# GOAL OF THE EXERCISE:
Return only the number of lines in the material below holding the string "Systemen".

# DATASET RECORDS:
----
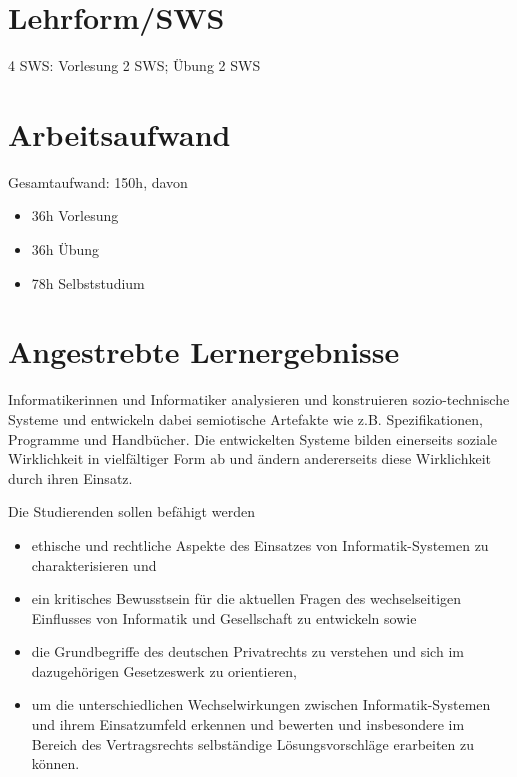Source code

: \hypertarget{lehrformswspathlabelmi-2017modulbeschreibungen-bachelorba_mug}{%
\section*{Lehrform/SWS\label{/mi-2017/modulbeschreibungen-bachelor/BA_MUG}}\label{lehrformswspathlabelmi-2017modulbeschreibungen-bachelorba_mug}}

4 SWS: Vorlesung 2 SWS; Übung 2 SWS

\hypertarget{arbeitsaufwandpathlabelmi-2017modulbeschreibungen-bachelorba_mug}{%
\section*{Arbeitsaufwand\label{/mi-2017/modulbeschreibungen-bachelor/BA_MUG}}\label{arbeitsaufwandpathlabelmi-2017modulbeschreibungen-bachelorba_mug}}

Gesamtaufwand: 150h, davon

\begin{itemize}
\tightlist
\item
  36h Vorlesung
\item
  36h Übung
\item
  78h Selbststudium
\end{itemize}

\hypertarget{angestrebte-lernergebnissepathlabelmi-2017modulbeschreibungen-bachelorba_mug}{%
\section*{Angestrebte
Lernergebnisse\label{/mi-2017/modulbeschreibungen-bachelor/BA_MUG}}\label{angestrebte-lernergebnissepathlabelmi-2017modulbeschreibungen-bachelorba_mug}}

Informatikerinnen und Informatiker analysieren und konstruieren
sozio-technische Systeme und entwickeln dabei semiotische Artefakte wie
z.B. Spezifikationen, Programme und Handbücher. Die entwickelten Systeme
bilden einerseits soziale Wirklichkeit in vielfältiger Form ab und
ändern andererseits diese Wirklichkeit durch ihren Einsatz.

Die Studierenden sollen befähigt werden

\begin{itemize}
\tightlist
\item
  ethische und rechtliche Aspekte des Einsatzes von Informatik-Systemen
  zu charakterisieren und
\item
  ein kritisches Bewusstsein für die aktuellen Fragen des
  wechselseitigen Einflusses von Informatik und Gesellschaft zu
  entwickeln sowie
\item
  die Grundbegriffe des deutschen Privatrechts zu verstehen und sich im
  dazugehörigen Gesetzeswerk zu orientieren,
\item
  um die unterschiedlichen Wechselwirkungen zwischen Informatik-Systemen
  und ihrem Einsatzumfeld erkennen und bewerten und insbesondere im
  Bereich des Vertragsrechts selbständige Lösungsvorschläge erarbeiten
  zu können.
\end{itemize}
----
# EXERCISE RESULT:
2